The literature review also shows the "gap" in the conversation, and how your own capstone study will fill that gap and contribute to the scholarly knowledge. This is where you make the case for the importance and usefulness for your own work. The current Writing Center capstone webinar geared toward students writing their lit reviews is “Reviewing the Literature and Incorporating Previous Research.”
Additional Literature Review Resources:
Consider a Writing Workshop
If you’re seeking guidance on your writing, consider one of Walden’s writing workshops, offered within the Office of Academic Support, where you’ll receive writing-related guidance from writing faculty that is catered toward your scholarly interests and the general timeline of your doctoral work.
Learn More About Each Doctoral Writing Workshop
Formulate Your Methodology
There’s no particular order to writing your capstone.

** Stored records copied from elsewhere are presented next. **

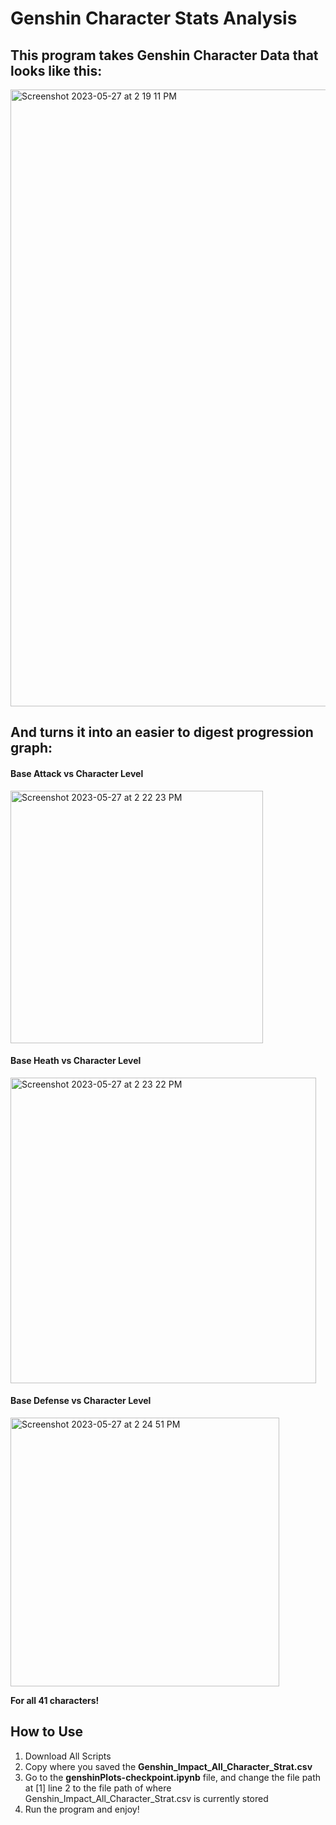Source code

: # Genshin Character Stats Analysis

## This program takes Genshin Character Data that looks like this:
<img width="987" alt="Screenshot 2023-05-27 at 2 19 11 PM" src="https://github.com/JJoeyIssa/GenshinCharacterAnalysis/assets/97713154/84656dec-be9c-465f-a4ba-87fc54463a1d">

## And turns it into an easier to digest progression graph:

#### Base Attack vs Character Level
<img width="404" alt="Screenshot 2023-05-27 at 2 22 23 PM" src="https://github.com/JJoeyIssa/GenshinCharacterAnalysis/assets/97713154/8129743b-fac8-4db9-81ce-1d299816108c">

#### Base Heath vs Character Level
<img width="489" alt="Screenshot 2023-05-27 at 2 23 22 PM" src="https://github.com/JJoeyIssa/GenshinCharacterAnalysis/assets/97713154/be889944-7c1c-4a36-9d31-9c54becc1ac0">

#### Base Defense vs Character Level

<img width="430" alt="Screenshot 2023-05-27 at 2 24 51 PM" src="https://github.com/JJoeyIssa/GenshinCharacterAnalysis/assets/97713154/bf8b8d5a-5498-47fb-a696-51f158ba2d4e">

**For all 41 characters!**

## How to Use
1. Download All Scripts
2. Copy where you saved the **Genshin_Impact_All_Character_Strat.csv**
3. Go to the **genshinPlots-checkpoint.ipynb** file, and change the file path at [1] line 2 to the file path of where Genshin_Impact_All_Character_Strat.csv is currently stored
4. Run the program and enjoy!
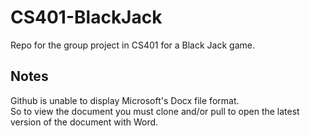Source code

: # CS401-BlackJack
Repo for the group project in CS401 for a Black Jack game.

## Notes
Github is unable to display Microsoft's Docx file format. <br>
So to view the document you must clone and/or pull to open the latest version of the document with Word.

Some students choose to write their literature review before they consider the methods they’ll use to study their topic; others write those sections or chapters (roughly) simultaneously. Whatever your choice, it’s good to know some of the university expectations on writing about methods.
- The Office of Research and Doctoral Services’s tutorials on research methods,
- The Writing Center’s webinar on Discussing Procedure and Justifying Design: Writing about Methods and on Presenting Data and Describing Analysis,
- The Library’s resources on methodology, including directions on how to search for an article by method and instructions on how to find a particular instrument for your research, and
- Workshop on Revising and Editing the Methods Section from the Academic Skills Center.
- Methodology Advice Office Hours
Remember, too, to continue using the Historical Alignment Tool to ensure that your capstone elements stay aligned.
Prepare for the Proposal Defense
You will have two formal presentations for your capstone: once for your capstone proposal and once for your completed capstone. See below:
- Oral Defense Information from the Office of Student Research and Administration, including several audio-recorded presentations from past Walden students.
Get IRB Approval
Review by Walden’s Institutional Review Board (IRB) ensures that your capstone proposal meets university ethical requirements and U.S. federal regulations. Once site approval and IRB approval are obtained, data collection may begin, although be careful to follow the instructions you receive from the IRB office, as the approved protocol for your study may differ depending on the particular nature of your program or your capstone study.